▸ Task: Could you retype all of the entries exactly, without their pictures?

▸ Working data:

________________________________________

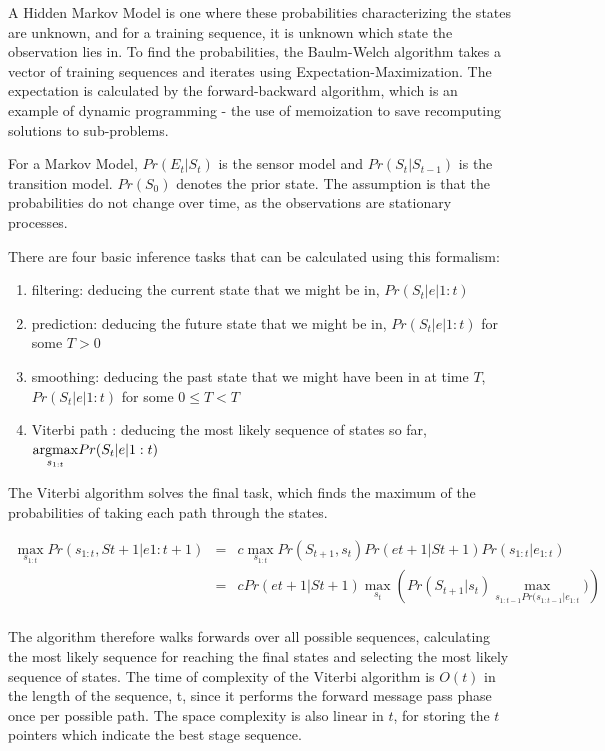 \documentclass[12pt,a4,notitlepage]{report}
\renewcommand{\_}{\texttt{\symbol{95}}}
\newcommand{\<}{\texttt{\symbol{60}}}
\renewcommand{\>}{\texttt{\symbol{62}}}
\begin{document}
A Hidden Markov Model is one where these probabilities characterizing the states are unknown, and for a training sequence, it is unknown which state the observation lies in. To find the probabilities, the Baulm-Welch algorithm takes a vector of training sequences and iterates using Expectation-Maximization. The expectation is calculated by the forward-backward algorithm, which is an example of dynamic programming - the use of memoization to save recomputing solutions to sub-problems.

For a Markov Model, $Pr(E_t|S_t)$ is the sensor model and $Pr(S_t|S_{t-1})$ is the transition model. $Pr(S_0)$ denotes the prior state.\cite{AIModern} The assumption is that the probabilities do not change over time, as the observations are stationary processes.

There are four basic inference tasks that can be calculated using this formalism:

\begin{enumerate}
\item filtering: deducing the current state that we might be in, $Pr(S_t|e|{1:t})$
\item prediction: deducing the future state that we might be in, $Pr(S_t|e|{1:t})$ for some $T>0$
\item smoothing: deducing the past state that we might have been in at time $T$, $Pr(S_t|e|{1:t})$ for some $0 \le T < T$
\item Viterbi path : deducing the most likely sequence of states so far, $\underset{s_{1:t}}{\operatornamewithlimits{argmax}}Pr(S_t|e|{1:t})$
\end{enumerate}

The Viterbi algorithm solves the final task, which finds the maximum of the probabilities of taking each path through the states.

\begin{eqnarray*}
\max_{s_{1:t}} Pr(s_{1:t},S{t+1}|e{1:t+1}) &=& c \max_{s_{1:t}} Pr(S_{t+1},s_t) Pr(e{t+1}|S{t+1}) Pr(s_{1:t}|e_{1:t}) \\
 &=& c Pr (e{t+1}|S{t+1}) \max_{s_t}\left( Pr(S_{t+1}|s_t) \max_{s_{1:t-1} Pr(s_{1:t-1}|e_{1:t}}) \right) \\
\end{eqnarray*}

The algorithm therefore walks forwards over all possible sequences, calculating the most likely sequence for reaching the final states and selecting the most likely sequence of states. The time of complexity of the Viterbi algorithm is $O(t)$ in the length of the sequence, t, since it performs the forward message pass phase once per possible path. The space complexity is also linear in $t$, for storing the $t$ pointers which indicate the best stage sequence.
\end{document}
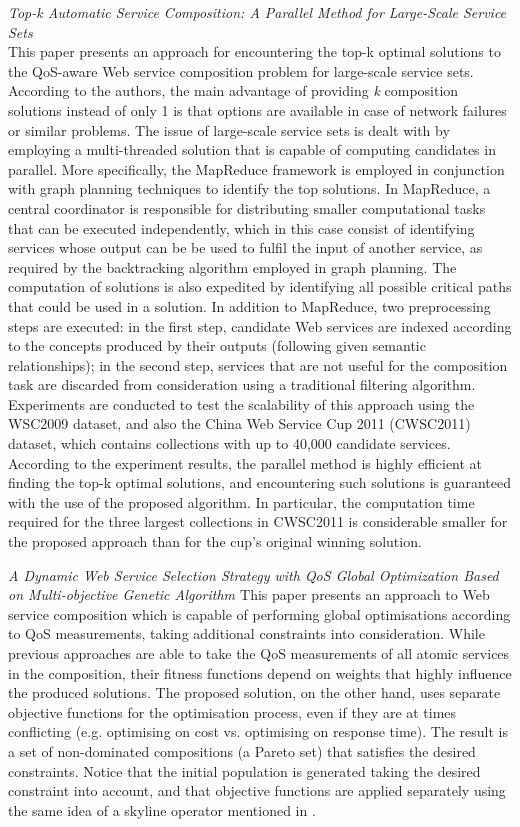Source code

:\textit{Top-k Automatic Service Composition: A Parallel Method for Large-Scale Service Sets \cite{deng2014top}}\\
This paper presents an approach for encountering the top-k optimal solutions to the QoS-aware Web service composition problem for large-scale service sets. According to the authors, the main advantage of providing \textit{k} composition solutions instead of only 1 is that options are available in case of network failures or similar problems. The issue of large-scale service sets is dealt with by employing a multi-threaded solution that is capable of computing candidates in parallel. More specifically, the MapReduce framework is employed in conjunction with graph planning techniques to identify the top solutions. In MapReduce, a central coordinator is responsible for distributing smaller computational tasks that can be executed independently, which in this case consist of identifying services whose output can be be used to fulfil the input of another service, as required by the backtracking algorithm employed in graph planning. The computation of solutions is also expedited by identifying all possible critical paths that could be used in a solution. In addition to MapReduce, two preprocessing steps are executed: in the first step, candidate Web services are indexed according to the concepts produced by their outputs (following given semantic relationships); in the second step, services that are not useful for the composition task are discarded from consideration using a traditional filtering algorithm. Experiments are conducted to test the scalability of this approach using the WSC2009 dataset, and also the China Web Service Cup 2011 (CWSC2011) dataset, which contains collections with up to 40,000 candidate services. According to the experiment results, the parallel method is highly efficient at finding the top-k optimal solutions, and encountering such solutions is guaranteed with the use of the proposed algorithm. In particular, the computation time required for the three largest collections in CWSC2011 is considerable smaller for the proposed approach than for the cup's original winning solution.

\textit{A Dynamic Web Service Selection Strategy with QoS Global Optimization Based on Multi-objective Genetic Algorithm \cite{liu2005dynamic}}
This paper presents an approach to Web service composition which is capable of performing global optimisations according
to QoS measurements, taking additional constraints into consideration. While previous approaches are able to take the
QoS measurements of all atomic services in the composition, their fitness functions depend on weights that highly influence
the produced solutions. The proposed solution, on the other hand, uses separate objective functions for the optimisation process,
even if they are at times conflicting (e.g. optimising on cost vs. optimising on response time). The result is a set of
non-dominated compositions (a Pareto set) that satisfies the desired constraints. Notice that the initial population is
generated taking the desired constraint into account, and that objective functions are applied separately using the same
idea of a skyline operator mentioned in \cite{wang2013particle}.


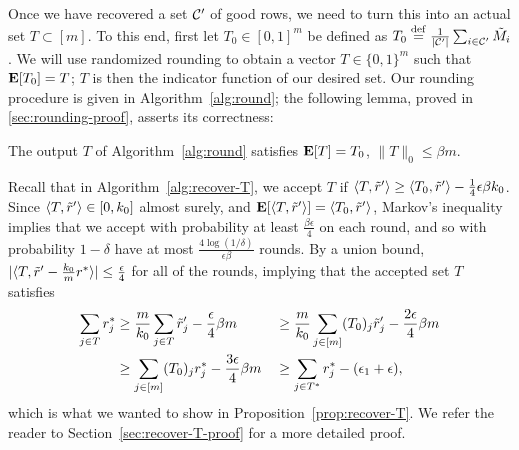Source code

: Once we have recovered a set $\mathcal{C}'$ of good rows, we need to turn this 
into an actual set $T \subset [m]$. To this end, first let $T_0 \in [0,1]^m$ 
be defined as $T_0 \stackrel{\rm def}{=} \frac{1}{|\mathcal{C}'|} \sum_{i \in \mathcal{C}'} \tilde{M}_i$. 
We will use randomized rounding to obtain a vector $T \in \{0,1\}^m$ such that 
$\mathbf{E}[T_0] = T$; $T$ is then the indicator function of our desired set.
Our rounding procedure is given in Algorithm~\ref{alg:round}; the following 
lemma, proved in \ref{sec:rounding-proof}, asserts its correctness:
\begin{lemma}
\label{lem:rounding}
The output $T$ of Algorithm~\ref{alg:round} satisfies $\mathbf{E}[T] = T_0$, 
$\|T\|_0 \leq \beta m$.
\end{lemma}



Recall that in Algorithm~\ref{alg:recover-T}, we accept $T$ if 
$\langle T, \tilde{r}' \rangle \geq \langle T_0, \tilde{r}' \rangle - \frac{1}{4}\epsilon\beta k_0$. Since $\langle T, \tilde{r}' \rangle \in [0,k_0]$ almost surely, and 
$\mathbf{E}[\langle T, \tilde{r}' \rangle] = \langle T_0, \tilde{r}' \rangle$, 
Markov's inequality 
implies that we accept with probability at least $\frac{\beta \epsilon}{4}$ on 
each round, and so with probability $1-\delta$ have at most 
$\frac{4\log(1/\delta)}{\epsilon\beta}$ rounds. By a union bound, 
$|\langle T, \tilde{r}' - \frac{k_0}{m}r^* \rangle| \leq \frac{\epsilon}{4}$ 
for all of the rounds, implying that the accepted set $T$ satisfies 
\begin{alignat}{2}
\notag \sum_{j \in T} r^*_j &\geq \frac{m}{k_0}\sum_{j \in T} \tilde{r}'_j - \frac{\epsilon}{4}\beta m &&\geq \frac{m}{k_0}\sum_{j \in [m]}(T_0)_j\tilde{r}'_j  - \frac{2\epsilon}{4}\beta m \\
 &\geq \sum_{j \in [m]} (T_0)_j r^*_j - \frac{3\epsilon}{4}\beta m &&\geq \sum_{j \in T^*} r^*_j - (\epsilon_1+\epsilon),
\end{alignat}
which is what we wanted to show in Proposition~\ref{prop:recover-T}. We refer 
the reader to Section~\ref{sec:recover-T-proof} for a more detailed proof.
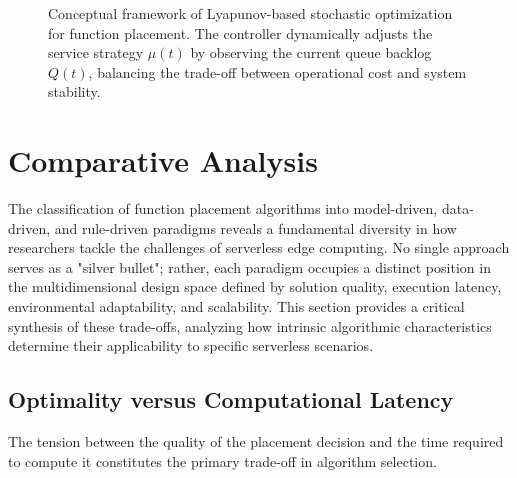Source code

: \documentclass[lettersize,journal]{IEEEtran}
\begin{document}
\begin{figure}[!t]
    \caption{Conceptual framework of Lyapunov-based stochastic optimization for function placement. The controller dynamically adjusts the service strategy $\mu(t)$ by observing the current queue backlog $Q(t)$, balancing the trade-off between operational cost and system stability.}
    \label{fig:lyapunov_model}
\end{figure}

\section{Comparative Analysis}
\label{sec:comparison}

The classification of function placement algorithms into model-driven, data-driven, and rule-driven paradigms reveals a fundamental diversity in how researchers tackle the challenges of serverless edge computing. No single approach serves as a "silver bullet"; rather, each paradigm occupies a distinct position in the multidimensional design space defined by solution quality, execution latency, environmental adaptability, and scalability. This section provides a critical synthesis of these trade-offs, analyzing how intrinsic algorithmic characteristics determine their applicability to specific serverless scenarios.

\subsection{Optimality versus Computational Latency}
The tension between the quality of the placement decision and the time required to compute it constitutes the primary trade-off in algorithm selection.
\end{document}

________________________________________

▸ Task result:
 \documentclass[12pt,a4,notitlepage]{report}
\renewcommand{\_}{\texttt{\symbol{95}}}
\newcommand{\<}{\texttt{\symbol{60}}}
\renewcommand{\>}{\texttt{\symbol{62}}}
\begin{document}
A Hidden Markov Model is one where these probabilities characterizing the states are unknown, and for a training sequence, it is unknown which state the observation lies in. To find the probabilities, the Baulm-Welch algorithm takes a vector of training sequences and iterates using Expectation-Maximization. The expectation is calculated by the forward-backward algorithm, which is an example of dynamic programming - the use of memoization to save recomputing solutions to sub-problems.

For a Markov Model, $Pr(E_t|S_t)$ is the sensor model and $Pr(S_t|S_{t-1})$ is the transition model. $Pr(S_0)$ denotes the prior state.\cite{AIModern} The assumption is that the probabilities do not change over time, as the observations are stationary processes.

There are four basic inference tasks that can be calculated using this formalism:

\begin{enumerate}
\item filtering: deducing the current state that we might be in, $Pr(S_t|e|{1:t})$
\item prediction: deducing the future state that we might be in, $Pr(S_t|e|{1:t})$ for some $T>0$
\item smoothing: deducing the past state that we might have been in at time $T$, $Pr(S_t|e|{1:t})$ for some $0 \le T < T$
\item Viterbi path : deducing the most likely sequence of states so far, $\underset{s_{1:t}}{\operatornamewithlimits{argmax}}Pr(S_t|e|{1:t})$
\end{enumerate}

The Viterbi algorithm solves the final task, which finds the maximum of the probabilities of taking each path through the states.

\begin{eqnarray*}
\max_{s_{1:t}} Pr(s_{1:t},S{t+1}|e{1:t+1}) &=& c \max_{s_{1:t}} Pr(S_{t+1},s_t) Pr(e{t+1}|S{t+1}) Pr(s_{1:t}|e_{1:t}) \\
 &=& c Pr (e{t+1}|S{t+1}) \max_{s_t}\left( Pr(S_{t+1}|s_t) \max_{s_{1:t-1} Pr(s_{1:t-1}|e_{1:t}}) \right) \\
\end{eqnarray*}

The algorithm therefore walks forwards over all possible sequences, calculating the most likely sequence for reaching the final states and selecting the most likely sequence of states. The time of complexity of the Viterbi algorithm is $O(t)$ in the length of the sequence, t, since it performs the forward message pass phase once per possible path. The space complexity is also linear in $t$, for storing the $t$ pointers which indicate the best stage sequence.
\end{document}
Source code

:\textit{Top-k Automatic Service Composition: A Parallel Method for Large-Scale Service Sets \cite{deng2014top}}\\
This paper presents an approach for encountering the top-k optimal solutions to the QoS-aware Web service composition problem for large-scale service sets. According to the authors, the main advantage of providing \textit{k} composition solutions instead of only 1 is that options are available in case of network failures or similar problems. The issue of large-scale service sets is dealt with by employing a multi-threaded solution that is capable of computing candidates in parallel. More specifically, the MapReduce framework is employed in conjunction with graph planning techniques to identify the top solutions. In MapReduce, a central coordinator is responsible for distributing smaller computational tasks that can be executed independently, which in this case consist of identifying services whose output can be be used to fulfil the input of another service, as required by the backtracking algorithm employed in graph planning. The computation of solutions is also expedited by identifying all possible critical paths that could be used in a solution. In addition to MapReduce, two preprocessing steps are executed: in the first step, candidate Web services are indexed according to the concepts produced by their outputs (following given semantic relationships); in the second step, services that are not useful for the composition task are discarded from consideration using a traditional filtering algorithm. Experiments are conducted to test the scalability of this approach using the WSC2009 dataset, and also the China Web Service Cup 2011 (CWSC2011) dataset, which contains collections with up to 40,000 candidate services. According to the experiment results, the parallel method is highly efficient at finding the top-k optimal solutions, and encountering such solutions is guaranteed with the use of the proposed algorithm. In particular, the computation time required for the three largest collections in CWSC2011 is considerable smaller for the proposed approach than for the cup's original winning solution.

\textit{A Dynamic Web Service Selection Strategy with QoS Global Optimization Based on Multi-objective Genetic Algorithm \cite{liu2005dynamic}}
This paper presents an approach to Web service composition which is capable of performing global optimisations according
to QoS measurements, taking additional constraints into consideration. While previous approaches are able to take the
QoS measurements of all atomic services in the composition, their fitness functions depend on weights that highly influence
the produced solutions. The proposed solution, on the other hand, uses separate objective functions for the optimisation process,
even if they are at times conflicting (e.g. optimising on cost vs. optimising on response time). The result is a set of
non-dominated compositions (a Pareto set) that satisfies the desired constraints. Notice that the initial population is
generated taking the desired constraint into account, and that objective functions are applied separately using the same
idea of a skyline operator mentioned in \cite{wang2013particle}.


Source code

: Once we have recovered a set $\mathcal{C}'$ of good rows, we need to turn this 
into an actual set $T \subset [m]$. To this end, first let $T_0 \in [0,1]^m$ 
be defined as $T_0 \stackrel{\rm def}{=} \frac{1}{|\mathcal{C}'|} \sum_{i \in \mathcal{C}'} \tilde{M}_i$. 
We will use randomized rounding to obtain a vector $T \in \{0,1\}^m$ such that 
$\mathbf{E}[T_0] = T$; $T$ is then the indicator function of our desired set.
Our rounding procedure is given in Algorithm~\ref{alg:round}; the following 
lemma, proved in \ref{sec:rounding-proof}, asserts its correctness:
\begin{lemma}
\label{lem:rounding}
The output $T$ of Algorithm~\ref{alg:round} satisfies $\mathbf{E}[T] = T_0$, 
$\|T\|_0 \leq \beta m$.
\end{lemma}



Recall that in Algorithm~\ref{alg:recover-T}, we accept $T$ if 
$\langle T, \tilde{r}' \rangle \geq \langle T_0, \tilde{r}' \rangle - \frac{1}{4}\epsilon\beta k_0$. Since $\langle T, \tilde{r}' \rangle \in [0,k_0]$ almost surely, and 
$\mathbf{E}[\langle T, \tilde{r}' \rangle] = \langle T_0, \tilde{r}' \rangle$, 
Markov's inequality 
implies that we accept with probability at least $\frac{\beta \epsilon}{4}$ on 
each round, and so with probability $1-\delta$ have at most 
$\frac{4\log(1/\delta)}{\epsilon\beta}$ rounds. By a union bound, 
$|\langle T, \tilde{r}' - \frac{k_0}{m}r^* \rangle| \leq \frac{\epsilon}{4}$ 
for all of the rounds, implying that the accepted set $T$ satisfies 
\begin{alignat}{2}
\notag \sum_{j \in T} r^*_j &\geq \frac{m}{k_0}\sum_{j \in T} \tilde{r}'_j - \frac{\epsilon}{4}\beta m &&\geq \frac{m}{k_0}\sum_{j \in [m]}(T_0)_j\tilde{r}'_j  - \frac{2\epsilon}{4}\beta m \\
 &\geq \sum_{j \in [m]} (T_0)_j r^*_j - \frac{3\epsilon}{4}\beta m &&\geq \sum_{j \in T^*} r^*_j - (\epsilon_1+\epsilon),
\end{alignat}
which is what we wanted to show in Proposition~\ref{prop:recover-T}. We refer 
the reader to Section~\ref{sec:recover-T-proof} for a more detailed proof.
Source code

: \documentclass[lettersize,journal]{IEEEtran}
\begin{document}
\begin{figure}[!t]
    \caption{Conceptual framework of Lyapunov-based stochastic optimization for function placement. The controller dynamically adjusts the service strategy $\mu(t)$ by observing the current queue backlog $Q(t)$, balancing the trade-off between operational cost and system stability.}
    \label{fig:lyapunov_model}
\end{figure}

\section{Comparative Analysis}
\label{sec:comparison}

The classification of function placement algorithms into model-driven, data-driven, and rule-driven paradigms reveals a fundamental diversity in how researchers tackle the challenges of serverless edge computing. No single approach serves as a "silver bullet"; rather, each paradigm occupies a distinct position in the multidimensional design space defined by solution quality, execution latency, environmental adaptability, and scalability. This section provides a critical synthesis of these trade-offs, analyzing how intrinsic algorithmic characteristics determine their applicability to specific serverless scenarios.

\subsection{Optimality versus Computational Latency}
The tension between the quality of the placement decision and the time required to compute it constitutes the primary trade-off in algorithm selection.
\end{document}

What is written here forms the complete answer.